Published: Thu 16 Aug 2018 01:29 PM
Galaxy Note 9 is now Samsung's most important phone. It matters because lacklustre Galaxy S9 sales mean falling revenues. A successful Note launch could help reverse that.
Two days before the launch I wrote that the Galaxy Note 9 had better be good.
How did Samsung do?
The Galaxy Note 9 is impressive by any standard. It is, for now, the best Android phone money can buy.
That's the first problem: You need a lot of money to buy it.
Samsung faces intense competition
Rival Android phone makers challenge Samsung. The best deliver almost all the functionality of a Samsung phone for a fraction of the price.
Sure the Note 9 takes buyers to places less expensive Androids won't. Its stylus puts it into a different class to other phones. There is no direct equivalent at any price.
That difference means the Note has notorious loyal fans. Many potential Note 9 buyers will be existing owners looking to upgrade.
You only have to look at the Galaxy Note 9 to understand why that might be a hard sell.
The new phone looks like last year's Galaxy Note 8. Never mind its new innards.
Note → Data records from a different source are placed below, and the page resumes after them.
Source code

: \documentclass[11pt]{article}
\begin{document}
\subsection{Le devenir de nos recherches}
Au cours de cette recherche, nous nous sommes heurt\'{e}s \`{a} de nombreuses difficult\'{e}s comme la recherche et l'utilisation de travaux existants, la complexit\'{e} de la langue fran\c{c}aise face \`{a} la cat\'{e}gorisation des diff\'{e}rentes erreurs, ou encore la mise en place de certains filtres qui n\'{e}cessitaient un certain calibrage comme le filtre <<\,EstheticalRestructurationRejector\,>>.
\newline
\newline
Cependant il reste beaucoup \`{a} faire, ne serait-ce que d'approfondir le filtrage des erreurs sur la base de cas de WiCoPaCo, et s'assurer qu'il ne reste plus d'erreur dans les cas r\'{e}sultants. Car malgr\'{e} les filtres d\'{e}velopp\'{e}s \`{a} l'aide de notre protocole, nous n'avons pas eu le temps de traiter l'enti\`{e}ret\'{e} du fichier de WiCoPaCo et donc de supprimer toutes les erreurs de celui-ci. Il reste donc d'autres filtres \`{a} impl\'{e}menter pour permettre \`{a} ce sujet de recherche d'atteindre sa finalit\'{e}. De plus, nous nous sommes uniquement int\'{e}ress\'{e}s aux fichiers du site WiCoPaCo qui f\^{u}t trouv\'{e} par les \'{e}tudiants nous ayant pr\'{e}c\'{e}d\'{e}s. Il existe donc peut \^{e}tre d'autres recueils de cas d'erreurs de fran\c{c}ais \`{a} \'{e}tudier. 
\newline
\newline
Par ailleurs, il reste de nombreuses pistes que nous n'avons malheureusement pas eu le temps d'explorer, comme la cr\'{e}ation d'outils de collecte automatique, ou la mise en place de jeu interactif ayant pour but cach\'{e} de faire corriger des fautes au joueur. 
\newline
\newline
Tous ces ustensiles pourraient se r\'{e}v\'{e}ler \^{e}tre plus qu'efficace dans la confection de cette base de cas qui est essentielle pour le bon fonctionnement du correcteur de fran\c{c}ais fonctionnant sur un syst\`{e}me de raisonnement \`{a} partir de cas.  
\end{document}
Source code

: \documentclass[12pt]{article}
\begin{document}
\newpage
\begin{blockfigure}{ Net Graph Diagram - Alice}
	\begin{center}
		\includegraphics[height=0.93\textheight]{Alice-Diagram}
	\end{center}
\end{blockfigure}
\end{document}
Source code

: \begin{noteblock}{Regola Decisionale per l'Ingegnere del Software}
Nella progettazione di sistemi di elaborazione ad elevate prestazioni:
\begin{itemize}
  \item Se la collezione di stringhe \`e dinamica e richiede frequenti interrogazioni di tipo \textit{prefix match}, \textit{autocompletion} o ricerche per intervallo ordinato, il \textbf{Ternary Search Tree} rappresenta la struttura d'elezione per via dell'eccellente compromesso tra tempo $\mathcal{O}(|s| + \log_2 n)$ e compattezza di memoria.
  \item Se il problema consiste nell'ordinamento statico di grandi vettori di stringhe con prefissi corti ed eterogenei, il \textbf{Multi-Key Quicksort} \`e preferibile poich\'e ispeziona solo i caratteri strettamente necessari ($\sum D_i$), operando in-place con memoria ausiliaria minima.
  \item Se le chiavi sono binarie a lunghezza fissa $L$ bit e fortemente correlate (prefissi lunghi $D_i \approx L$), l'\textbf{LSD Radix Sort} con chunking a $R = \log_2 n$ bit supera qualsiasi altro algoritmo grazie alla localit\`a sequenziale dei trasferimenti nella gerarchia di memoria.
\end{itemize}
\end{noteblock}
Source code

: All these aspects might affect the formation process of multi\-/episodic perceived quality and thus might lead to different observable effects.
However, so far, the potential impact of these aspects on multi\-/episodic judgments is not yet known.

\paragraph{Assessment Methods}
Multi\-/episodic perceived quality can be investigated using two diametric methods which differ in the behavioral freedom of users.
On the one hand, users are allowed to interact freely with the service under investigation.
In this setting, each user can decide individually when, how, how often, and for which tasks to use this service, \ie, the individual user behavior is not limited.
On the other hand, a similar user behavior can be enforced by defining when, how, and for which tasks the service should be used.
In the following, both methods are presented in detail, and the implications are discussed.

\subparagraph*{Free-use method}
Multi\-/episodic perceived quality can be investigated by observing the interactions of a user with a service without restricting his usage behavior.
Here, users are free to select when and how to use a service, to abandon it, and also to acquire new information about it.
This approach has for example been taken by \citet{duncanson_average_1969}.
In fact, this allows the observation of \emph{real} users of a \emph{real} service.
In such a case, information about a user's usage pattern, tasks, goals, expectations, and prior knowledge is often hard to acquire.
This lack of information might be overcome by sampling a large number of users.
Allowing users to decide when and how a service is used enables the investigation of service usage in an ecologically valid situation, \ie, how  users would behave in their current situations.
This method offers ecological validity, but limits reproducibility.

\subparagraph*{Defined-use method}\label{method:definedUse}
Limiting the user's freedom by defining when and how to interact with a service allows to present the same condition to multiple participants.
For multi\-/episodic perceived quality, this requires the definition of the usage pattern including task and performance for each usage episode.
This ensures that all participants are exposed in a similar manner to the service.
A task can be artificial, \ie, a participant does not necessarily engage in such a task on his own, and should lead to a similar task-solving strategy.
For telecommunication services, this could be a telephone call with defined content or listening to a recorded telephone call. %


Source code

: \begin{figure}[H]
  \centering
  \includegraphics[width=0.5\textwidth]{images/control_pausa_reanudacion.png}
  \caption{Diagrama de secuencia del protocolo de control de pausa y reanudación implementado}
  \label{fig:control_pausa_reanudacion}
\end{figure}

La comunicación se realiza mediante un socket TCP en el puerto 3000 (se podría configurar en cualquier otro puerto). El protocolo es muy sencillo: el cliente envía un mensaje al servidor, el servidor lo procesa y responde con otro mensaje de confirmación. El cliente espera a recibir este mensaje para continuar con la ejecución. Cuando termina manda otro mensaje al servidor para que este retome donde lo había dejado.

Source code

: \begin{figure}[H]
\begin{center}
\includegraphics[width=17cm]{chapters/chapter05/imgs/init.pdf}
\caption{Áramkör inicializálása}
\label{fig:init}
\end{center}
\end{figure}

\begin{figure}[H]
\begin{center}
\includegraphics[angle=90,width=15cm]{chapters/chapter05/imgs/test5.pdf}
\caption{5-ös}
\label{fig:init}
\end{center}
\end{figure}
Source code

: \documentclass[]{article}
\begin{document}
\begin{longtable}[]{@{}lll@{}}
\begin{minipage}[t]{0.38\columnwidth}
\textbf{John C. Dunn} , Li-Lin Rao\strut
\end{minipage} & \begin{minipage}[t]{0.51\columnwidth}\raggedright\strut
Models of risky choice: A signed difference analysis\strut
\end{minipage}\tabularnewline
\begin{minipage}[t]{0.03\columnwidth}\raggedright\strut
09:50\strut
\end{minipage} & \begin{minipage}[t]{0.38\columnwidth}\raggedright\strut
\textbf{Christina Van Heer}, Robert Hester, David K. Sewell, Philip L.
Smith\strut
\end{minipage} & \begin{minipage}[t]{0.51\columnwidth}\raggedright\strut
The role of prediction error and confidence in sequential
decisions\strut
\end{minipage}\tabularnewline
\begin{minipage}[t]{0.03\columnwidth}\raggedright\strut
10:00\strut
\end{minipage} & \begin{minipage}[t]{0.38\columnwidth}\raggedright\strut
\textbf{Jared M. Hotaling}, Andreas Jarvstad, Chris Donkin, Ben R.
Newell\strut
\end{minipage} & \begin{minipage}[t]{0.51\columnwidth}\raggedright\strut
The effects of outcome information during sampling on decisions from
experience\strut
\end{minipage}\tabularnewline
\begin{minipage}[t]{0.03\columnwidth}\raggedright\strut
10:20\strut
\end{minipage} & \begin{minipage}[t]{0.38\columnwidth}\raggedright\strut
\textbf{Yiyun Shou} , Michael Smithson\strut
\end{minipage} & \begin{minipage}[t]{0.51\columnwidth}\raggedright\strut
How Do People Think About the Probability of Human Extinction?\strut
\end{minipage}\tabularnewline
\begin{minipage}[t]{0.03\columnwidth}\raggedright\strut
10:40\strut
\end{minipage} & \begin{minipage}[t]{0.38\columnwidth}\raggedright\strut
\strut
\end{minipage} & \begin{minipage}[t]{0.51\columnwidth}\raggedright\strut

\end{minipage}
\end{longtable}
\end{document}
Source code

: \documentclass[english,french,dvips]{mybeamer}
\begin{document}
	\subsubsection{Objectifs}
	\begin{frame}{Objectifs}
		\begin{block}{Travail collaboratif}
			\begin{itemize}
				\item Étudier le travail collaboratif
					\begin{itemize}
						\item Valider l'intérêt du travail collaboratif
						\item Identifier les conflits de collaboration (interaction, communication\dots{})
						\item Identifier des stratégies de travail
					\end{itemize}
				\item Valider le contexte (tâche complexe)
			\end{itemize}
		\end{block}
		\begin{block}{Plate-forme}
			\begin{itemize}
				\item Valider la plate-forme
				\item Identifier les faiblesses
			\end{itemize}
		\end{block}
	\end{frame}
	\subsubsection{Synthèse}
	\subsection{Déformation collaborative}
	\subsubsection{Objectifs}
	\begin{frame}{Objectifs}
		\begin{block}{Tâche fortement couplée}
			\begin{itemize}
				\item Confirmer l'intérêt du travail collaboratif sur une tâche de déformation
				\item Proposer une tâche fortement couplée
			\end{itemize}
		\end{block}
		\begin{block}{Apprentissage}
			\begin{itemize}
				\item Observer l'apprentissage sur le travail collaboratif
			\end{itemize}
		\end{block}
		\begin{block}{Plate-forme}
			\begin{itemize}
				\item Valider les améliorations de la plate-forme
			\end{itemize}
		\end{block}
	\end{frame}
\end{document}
Over the years phone makers have trained buyers to be wowed by showy, cosmetic changes more than a new processor.
Is the Galaxy Note 9 good enough?
On Friday's showing, the Note 9 may be good enough for Samsung to keep the phone market pole position until tenth-anniversary models arrive next year.
If the S10 and Note 10 ranges can deliver signature phones in the same way Apple managed with the iPhone X, then all will be well.
From what was on show in Auckland it still looks like a great phone. If the two models were a few hundred dollars cheaper they would be world beaters. If Samsung decides to sharpen its pencil and drop prices later, it could have a winner this Christmas.
On the other hand, phone innovation has slowed to the point where customers are holding on to old models for longer. So all bets are off.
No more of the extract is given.